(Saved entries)

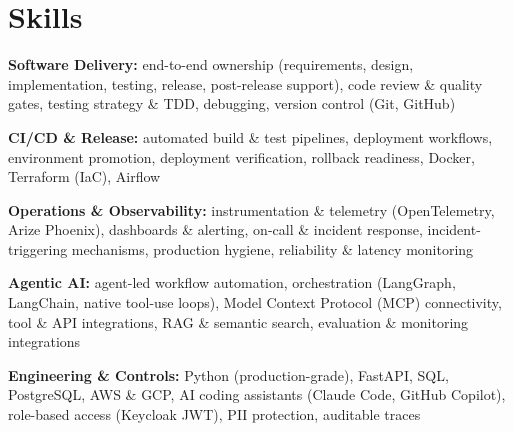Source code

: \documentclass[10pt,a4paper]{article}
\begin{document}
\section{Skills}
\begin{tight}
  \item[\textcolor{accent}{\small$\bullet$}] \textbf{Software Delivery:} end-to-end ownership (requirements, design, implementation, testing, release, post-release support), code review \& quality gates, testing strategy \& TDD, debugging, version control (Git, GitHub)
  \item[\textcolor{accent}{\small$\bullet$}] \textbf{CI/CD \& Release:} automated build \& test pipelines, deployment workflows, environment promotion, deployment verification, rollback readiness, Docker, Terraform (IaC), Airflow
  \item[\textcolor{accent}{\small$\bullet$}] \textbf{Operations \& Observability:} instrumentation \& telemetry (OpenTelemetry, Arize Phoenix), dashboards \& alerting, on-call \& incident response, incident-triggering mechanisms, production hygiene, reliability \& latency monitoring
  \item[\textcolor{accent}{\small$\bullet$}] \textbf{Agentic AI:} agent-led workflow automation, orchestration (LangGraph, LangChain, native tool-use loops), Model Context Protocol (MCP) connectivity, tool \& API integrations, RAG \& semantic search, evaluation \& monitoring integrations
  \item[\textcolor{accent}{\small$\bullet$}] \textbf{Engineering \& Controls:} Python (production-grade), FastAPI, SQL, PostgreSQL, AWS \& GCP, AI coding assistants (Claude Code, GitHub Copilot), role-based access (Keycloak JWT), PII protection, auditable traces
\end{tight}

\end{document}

§ **WORK REQUIRED**:
Copy out all the data above exactly as written. Skip the pictures.

§ **RESPONSE FOR THIS EXERCISE**:
Source code

: \documentclass[10pt,a4paper]{article}
\begin{document}
\section{Skills}
\begin{tight}
  \item[\textcolor{accent}{\small$\bullet$}] \textbf{Software Delivery:} end-to-end ownership (requirements, design, implementation, testing, release, post-release support), code review \& quality gates, testing strategy \& TDD, debugging, version control (Git, GitHub)
  \item[\textcolor{accent}{\small$\bullet$}] \textbf{CI/CD \& Release:} automated build \& test pipelines, deployment workflows, environment promotion, deployment verification, rollback readiness, Docker, Terraform (IaC), Airflow
  \item[\textcolor{accent}{\small$\bullet$}] \textbf{Operations \& Observability:} instrumentation \& telemetry (OpenTelemetry, Arize Phoenix), dashboards \& alerting, on-call \& incident response, incident-triggering mechanisms, production hygiene, reliability \& latency monitoring
  \item[\textcolor{accent}{\small$\bullet$}] \textbf{Agentic AI:} agent-led workflow automation, orchestration (LangGraph, LangChain, native tool-use loops), Model Context Protocol (MCP) connectivity, tool \& API integrations, RAG \& semantic search, evaluation \& monitoring integrations
  \item[\textcolor{accent}{\small$\bullet$}] \textbf{Engineering \& Controls:} Python (production-grade), FastAPI, SQL, PostgreSQL, AWS \& GCP, AI coding assistants (Claude Code, GitHub Copilot), role-based access (Keycloak JWT), PII protection, auditable traces
\end{tight}

\end{document}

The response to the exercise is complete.